Strain rate effects in drained and undrained soil shear have been studied extensively and are well known to reside in interparticle friction and the viscous layer.  These strain-rate effects map (to the extent the data exist) reasonably straight-forwardly to one-dimensional consolidation tests–see this paper for example.  The net-net is that strain rate effects exist in both drained and undrained shear, and also, that they are very small.

At a consulting company I once worked at (GEI Consultants), one of its founders, Dr. Dan LaGatta, formerly from the soil mechanics department at Harvard University and a world expert on strain rate, told me of his thumb-rule for strain rate effects.  And though I personally detest thumb-rules, this one I have to say has its place.  He told me that extensive tests he ran at Harvard and at GEI showed that for most soils, an increase in strain rate by about three orders of magnitude of strain-rate typically results in approximately a 10% increase in both peak and steady-state strengths.  In short, strain-rate effects for most engineering problems can by and large be ignored.

Likewise with one-dimensional consolidation, i.e., shearing along the Ko line.  The root cause of strain-rate effects, as in the case of shear in a triaxial compression test or any shear test, is interparticle friction seated in the viscous layer.  Consequently as in other shear tests, here also, strain-rate driven changes here too are small and need not be considered except for very thick layers (10 meters or more?) of soft clays subject to extensive consolidation.

And this is why both sides are right and wrong and why they prefer instead to stick at an amateurish “manifest behavior/phenomena” level, where as a result of their cherry picking the phenomenological data, they remain unable to convince each other for four decades.  Each side has a partial hold on the truth (i.e., each side is partially also wrong), and so each holds that they are right while the other is wrong.

So Hypothesis A groupies are correct in their claim that the EOP line is unique and that the ratio of creep rate to compression index is constant for a given soil (and they are correct in that this is a law no less) and approximately constant for groups of soils (see here for why).
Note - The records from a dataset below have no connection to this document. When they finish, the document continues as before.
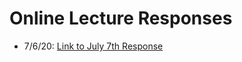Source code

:  # Online Lecture Responses 
+ 7/6/20: [Link to July 7th Response](https://github.com/dehighland/Daniel-Highland-Data-310-Public/blob/master/July7Response.md)
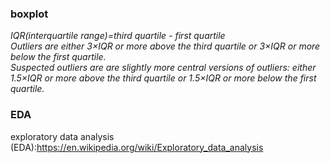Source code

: ### boxplot  
*IQR(interquartile range)=third quartile - first quartile*  
_Outliers are either 3×IQR or more above the third quartile or 3×IQR or more below the first quartile._  
_Suspected outliers are are slightly more central versions of outliers: either 1.5×IQR or more above the third quartile or 1.5×IQR or more below the first quartile._

### EDA  
exploratory data analysis (EDA):https://en.wikipedia.org/wiki/Exploratory_data_analysis  
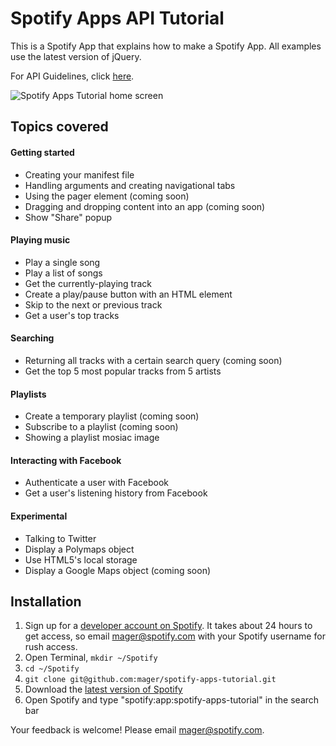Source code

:# Spotify Apps API Tutorial

This is a Spotify App that explains how to make a Spotify App. All examples use the latest version of jQuery.

For API Guidelines, click [here](http://developer.spotify.com/download/spotify-apps-api/guidelines/).

![Spotify Apps Tutorial home screen](https://github.com/mager/spotify-apps-tutorial/raw/master/img/spotify-apps-tutorial-v1.jpg)

## Topics covered

#### Getting started

 * Creating your manifest file
 * Handling arguments and creating navigational tabs
 * Using the pager element (coming soon)
 * Dragging and dropping content into an app (coming soon)
 * Show "Share" popup

#### Playing music

 * Play a single song
 * Play a list of songs
 * Get the currently-playing track
 * Create a play/pause button with an HTML element
 * Skip to the next or previous track
 * Get a user's top tracks

#### Searching

 * Returning all tracks with a certain search query (coming soon)
 * Get the top 5 most popular tracks from 5 artists

#### Playlists

 * Create a temporary playlist (coming soon)
 * Subscribe to a playlist (coming soon)
 * Showing a playlist mosiac image

#### Interacting with Facebook

 * Authenticate a user with Facebook
 * Get a user's listening history from Facebook

#### Experimental

 * Talking to Twitter
 * Display a Polymaps object
 * Use HTML5's local storage
 * Display a Google Maps object (coming soon)


## Installation

 1. Sign up for a [developer account on Spotify](http://developer.spotify.com/en/spotify-apps-api/developer-signup/). It takes about 24 hours to get access, so email mager@spotify.com with your Spotify username for rush access.
 2. Open Terminal, `mkdir ~/Spotify`
 3. `cd ~/Spotify`
 4. `git clone git@github.com:mager/spotify-apps-tutorial.git`
 5. Download the [latest version of Spotify](http://spotify.com/download)
 6. Open Spotify and type "spotify:app:spotify-apps-tutorial" in the search bar

Your feedback is welcome! Please email mager@spotify.com.
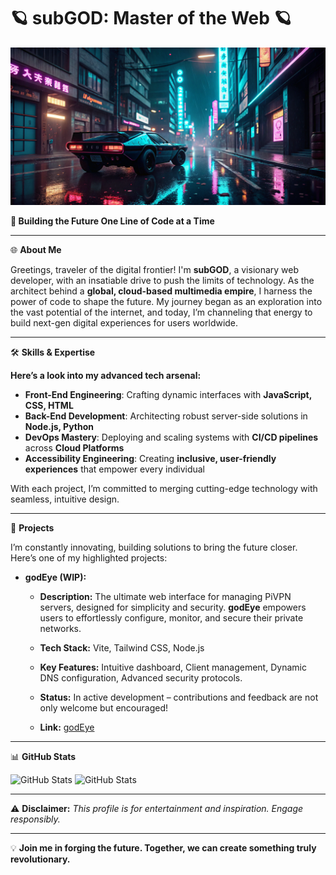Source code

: # 🪐 **subGOD: Master of the Web** 🪐

![Cyberpunk Cityscape](cyberpunkheader.png)  

**🚀 Building the Future One Line of Code at a Time**

---

🌐 **About Me**

Greetings, traveler of the digital frontier! I'm **subGOD**, a visionary web developer, with an insatiable drive to push the limits of technology. As the architect behind a **global, cloud-based multimedia empire**, I harness the power of code to shape the future. My journey began as an exploration into the vast potential of the internet, and today, I’m channeling that energy to build next-gen digital experiences for users worldwide.

---

🛠️ **Skills & Expertise**

**Here’s a look into my advanced tech arsenal:**

* **Front-End Engineering**: Crafting dynamic interfaces with **JavaScript, CSS, HTML**
* **Back-End Development**: Architecting robust server-side solutions in **Node.js, Python**
* **DevOps Mastery**: Deploying and scaling systems with **CI/CD pipelines** across **Cloud Platforms**
* **Accessibility Engineering**: Creating **inclusive, user-friendly experiences** that empower every individual

With each project, I’m committed to merging cutting-edge technology with seamless, intuitive design.

---

🚧 **Projects**

I’m constantly innovating, building solutions to bring the future closer. Here’s one of my highlighted projects:

* **godEye (WIP):** 

    * **Description:** The ultimate web interface for managing PiVPN servers, designed for simplicity and security. **godEye** empowers users to effortlessly configure, monitor, and secure their private networks.
    * **Tech Stack:** Vite, Tailwind CSS, Node.js
    * **Key Features:** Intuitive dashboard, Client management, Dynamic DNS configuration, Advanced security protocols.
    * **Status:** In active development – contributions and feedback are not only welcome but encouraged! 

    * **Link:** [godEye](https://github.com/subGOD/godEye)

---

📊 **GitHub Stats**

![GitHub Stats](https://github-readme-stats.vercel.app/api?username=subgod&theme=default&show_icons=true&hide_border=true&count_private=true)
![GitHub Stats](https://github-readme-streak-stats.herokuapp.com/?user=subgod&theme=default&hide_border=true)

---

⚠️ **Disclaimer:**
*This profile is for entertainment and inspiration. Engage responsibly.*

---

💡 **Join me in forging the future. Together, we can create something truly revolutionary.**
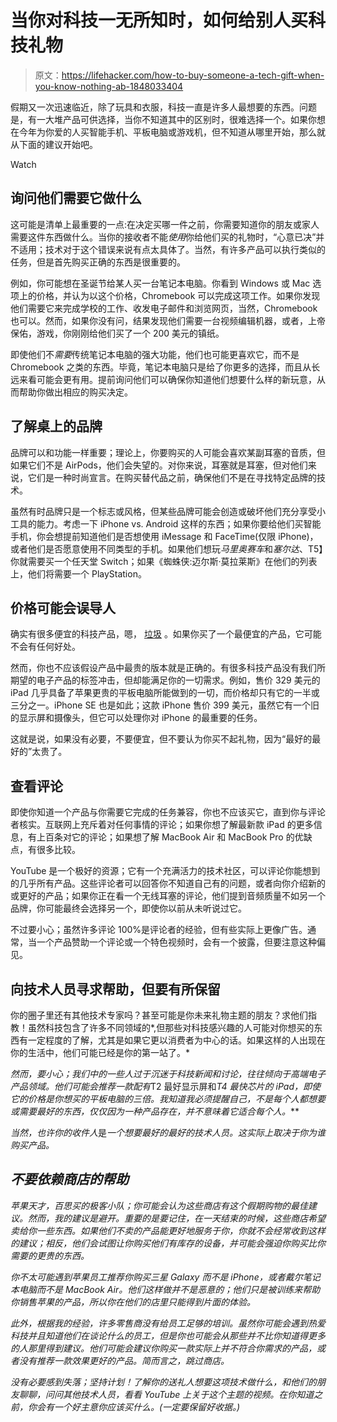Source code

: # 当你对科技一无所知时，如何给别人买科技礼物

> 原文：<https://lifehacker.com/how-to-buy-someone-a-tech-gift-when-you-know-nothing-ab-1848033404>

假期又一次迅速临近，除了玩具和衣服，科技一直是许多人最想要的东西。问题是，有一大堆产品可供选择，当你不知道其中的区别时，很难选择一个。如果你想在今年为你爱的人买智能手机、平板电脑或游戏机，但不知道从哪里开始，那么就从下面的建议开始吧。

Watch

## 询问他们需要它做什么

这可能是清单上最重要的一点:在决定买哪一件之前，你需要知道你的朋友或家人需要这件东西做什么。当你的接收者不能*使用*你给他们买的礼物时，“心意已决”并不适用；技术对于这个错误来说有点太具体了。当然，有许多产品可以执行类似的任务，但是首先购买正确的东西是很重要的。

例如，你可能想在圣诞节给某人买一台笔记本电脑。你看到 Windows 或 Mac 选项上的价格，并认为以这个价格，Chromebook 可以完成这项工作。如果你发现他们需要它来完成学校的工作、收发电子邮件和浏览网页，当然，Chromebook 也可以。然而，如果你没有问，结果发现他们需要一台视频编辑机器，或者，上帝保佑，游戏，你刚刚给他们买了一个 200 美元的镇纸。

即使他们不*需要*传统笔记本电脑的强大功能，他们也可能更喜欢它，而不是 Chromebook 之类的东西。毕竟，笔记本电脑只是给了你更多的选择，而且从长远来看可能会更有用。提前询问他们可以确保你知道他们想要什么样的新玩意，从而帮助你做出相应的购买决定。

## 了解桌上的品牌

品牌可以和功能一样重要；理论上，你要购买的人可能会喜欢某副耳塞的音质，但如果它们不是 AirPods，他们会失望的。对你来说，耳塞就是耳塞，但对他们来说，它们是一种时尚宣言。在购买替代品之前，确保他们不是在寻找特定品牌的技术。

虽然有时品牌只是一个标志或风格，但某些品牌可能会创造或破坏他们充分享受小工具的能力。考虑一下 iPhone vs. Android 这样的东西；如果你要给他们买智能手机，你会想提前知道他们是否想使用 iMessage 和 FaceTime(仅限 iPhone)，或者他们是否愿意使用不同类型的手机。如果他们想玩*马里奥赛车*和*塞尔达*、T5】你就需要买一个任天堂 Switch；如果《蜘蛛侠:迈尔斯·莫拉莱斯》在他们的列表上，他们将需要一个 PlayStation。

## 价格可能会误导人

确实有很多便宜的科技产品，嗯， [垃圾](https://lifehacker.com/stop-buying-cheap-tech-1848039043) 。如果你买了一个最便宜的产品，它可能不会有任何好处。

然而，你也不应该假设产品中最贵的版本就是正确的。有很多科技产品没有我们所期望的电子产品的标签冲击，但却能满足你的一切需求。例如，售价 329 美元的 iPad 几乎具备了苹果更贵的平板电脑所能做到的一切，而价格却只有它的一半或三分之一。iPhone SE 也是如此；这款 iPhone 售价 399 美元，虽然它有一个旧的显示屏和摄像头，但它可以处理你对 iPhone 的最重要的任务。

这就是说，如果没有必要，不要便宜，但不要认为你买不起礼物，因为“最好的最好的”太贵了。

## 查看评论

即使你知道一个产品与你需要它完成的任务兼容，你也不应该买它，直到你与评论者核实。互联网上充斥着对任何事情的评论；如果你想了解最新款 iPad 的更多信息，有上百条对它的评论；如果想了解 MacBook Air 和 MacBook Pro 的优缺点，有很多比较。

YouTube 是一个极好的资源；它有一个充满活力的技术社区，可以评论你能想到的几乎所有产品。这些评论者可以回答你不知道自己有的问题，或者向你介绍新的或更好的产品；如果你正在看一个无线耳塞的评论，他们提到音频质量不如另一个品牌，你可能最终会选择另一个，即使你以前从未听说过它。

不过要小心；虽然许多评论 100%是评论者的经验，但有些实际上更像广告。通常，当一个产品赞助一个评论或一个特色视频时，会有一个披露，但要注意这种偏见。

## 向技术人员寻求帮助，但要有所保留

你的圈子里还有其他技术专家吗？甚至可能是你未来礼物主题的朋友？求他们指教！虽然科技包含了许多不同领域的*,但那些对科技感兴趣的人可能对你想买的东西有一定程度的了解，尤其是如果它更以消费者为中心的话。如果这样的人出现在你的生活中，他们可能已经是你的第一站了。*

*然而，要小心；我们中的一些人过于沉迷于科技新闻和讨论，往往倾向于高端电子产品领域。他们可能会推荐一款配有*T2 最好显示屏和*T4 最快芯片的 iPad，即使它的价格是你想买的平板电脑的三倍。我知道我必须提醒自己，不是每个人都想要或需要最好的东西，仅仅因为一种产品存在，并不意味着它适合每个人。***

*当然，也许你的收件人*是*一个想要最好的最好的技术人员。这实际上取决于你为谁购买产品。*

## *不要依赖商店的帮助*

*苹果天才，百思买的极客小队；你可能会认为这些商店有这个假期购物的最佳建议。然而，我的建议是避开。重要的是要记住，在一天结束的时候，这些商店希望卖给你一些东西。如果他们不卖的产品能更好地服务于你，你就不会经常收到这样的建议；相反，他们会试图让你购买他们有库存的设备，并可能会强迫你购买比你需要的更贵的东西。*

*你不太可能遇到苹果员工推荐你购买三星 Galaxy 而不是 iPhone，或者戴尔笔记本电脑而不是 MacBook Air。他们这样做并不是恶意的；他们只是被训练来帮助你销售苹果的产品，所以你在他们的店里只能得到片面的体验。*

*此外，根据我的经验，许多零售商没有给员工足够的培训。虽然你可能会遇到热爱科技并且知道他们在谈论什么的员工，但是你也可能会从那些并不比你知道得更多的人那里得到建议。他们可能会建议你购买一款实际上并不符合你需求的产品，或者没有推荐一款效果更好的产品。简而言之，跳过商店。* 

*没有必要感到失落；坚持计划！了解你的送礼人想要这项技术做什么，和他们的朋友聊聊，问问其他技术人员，看看 YouTube 上关于这个主题的视频。在你知道之前，你会有一个好主意你应该买什么。(一定要保留好收据。)*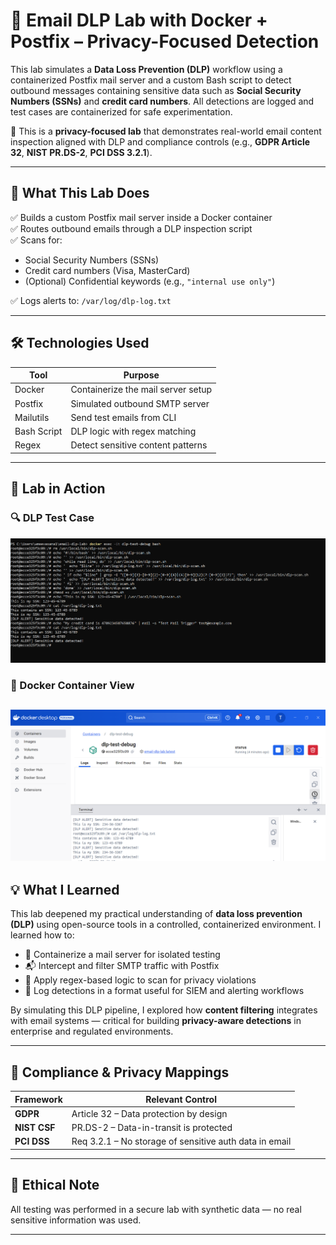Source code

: # 📧 Email DLP Lab with Docker + Postfix – Privacy-Focused Detection

This lab simulates a **Data Loss Prevention (DLP)** workflow using a containerized Postfix mail server and a custom Bash script to detect outbound messages containing sensitive data such as **Social Security Numbers (SSNs)** and **credit card numbers**. All detections are logged and test cases are containerized for safe experimentation.

🔐 This is a **privacy-focused lab** that demonstrates real-world email content inspection aligned with DLP and compliance controls (e.g., **GDPR Article 32**, **NIST PR.DS-2**, **PCI DSS 3.2.1**).

---

## 🚀 What This Lab Does

✅ Builds a custom Postfix mail server inside a Docker container  
✅ Routes outbound emails through a DLP inspection script  
✅ Scans for:

- Social Security Numbers (SSNs)  
- Credit card numbers (Visa, MasterCard)  
- (Optional) Confidential keywords (e.g., `"internal use only"`)  

✅ Logs alerts to: `/var/log/dlp-log.txt`

---

## 🛠 Technologies Used

| Tool        | Purpose                                   |
|-------------|-------------------------------------------|
| Docker      | Containerize the mail server setup        |
| Postfix     | Simulated outbound SMTP server            |
| Mailutils   | Send test emails from CLI                 |
| Bash Script | DLP logic with regex matching             |
| Regex       | Detect sensitive content patterns         |

---

## 📸 Lab in Action

### 🔍 DLP Test Case

![DLP test case](./DLP%20test%20case.png)

### 🐳 Docker Container View


![Docker container result](./docker%20result.png)
---

## 💡 What I Learned

This lab deepened my practical understanding of **data loss prevention (DLP)** using open-source tools in a controlled, containerized environment. I learned how to:

- 🐳 Containerize a mail server for isolated testing  
- 📬 Intercept and filter SMTP traffic with Postfix  
- 🧠 Apply regex-based logic to scan for privacy violations  
- 📄 Log detections in a format useful for SIEM and alerting workflows

By simulating this DLP pipeline, I explored how **content filtering** integrates with email systems — critical for building **privacy-aware detections** in enterprise and regulated environments.

---
## 🧩 Compliance & Privacy Mappings

| Framework | Relevant Control |
|-----------|------------------|
| **GDPR**  | Article 32 – Data protection by design |
| **NIST CSF** | PR.DS-2 – Data-in-transit is protected |
| **PCI DSS** | Req 3.2.1 – No storage of sensitive auth data in email |

---
## 🧪 Ethical Note

All testing was performed in a secure lab with synthetic data — no real sensitive information was used.

---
But despite their being correct on these important matters, they are fundamentally wrong when say claim that creep compression strains due to viscous effects occur only after EOP.  In short, despite the correctness of their other, claims Hypothesis A is fundamentally wrong.

Likewise, Hypothesis B groupies are partially correct–they are correct in the core issue, i.e., correct to say that viscous effects occur DURING consolidation as well as after.  But they are wrong to say that this matters in the majority of geotechnical problems.  Standard methods (which implicitly assume the erroneous Hypothesis A) of calculating consolidation and creep settlements suffice for the vast majority of geotechnical projects.  This is because of various factors including, chiefly, the small effect of strain-rate during consolidation, sample disturbance in “undisturbed” samples taken from the ground by the average commercial drilling company, and the fact that the thick highly compressible layers that take decades to consolidate and where strain-rate effects might play a role in the design are encountered fairly rarely in real life.  It is only for this small minority of field situations that the isotache method together with high quality sampling has a role in design.

Both sides have a part of the truth; both sides stick to the phenomenal evidence; both sides drive their arguments based on their emotional biases; both sides amateurishly and with a complete lack of rigor seem to not understand the importance of a root cause analysis that fundamentally derives from the physical bases of the behavior observed.  Both sides, instead, amateurishly remain stuck at the superficial level of mere manifest phenomenal data.

In short, BOTH SIDES ARE BUT SCHOLASTIC–hewing to faulty (being partial) logic (Aristotelian), stuck at mere phenomenology, and blind to root cause, physically based empirically evidenced data.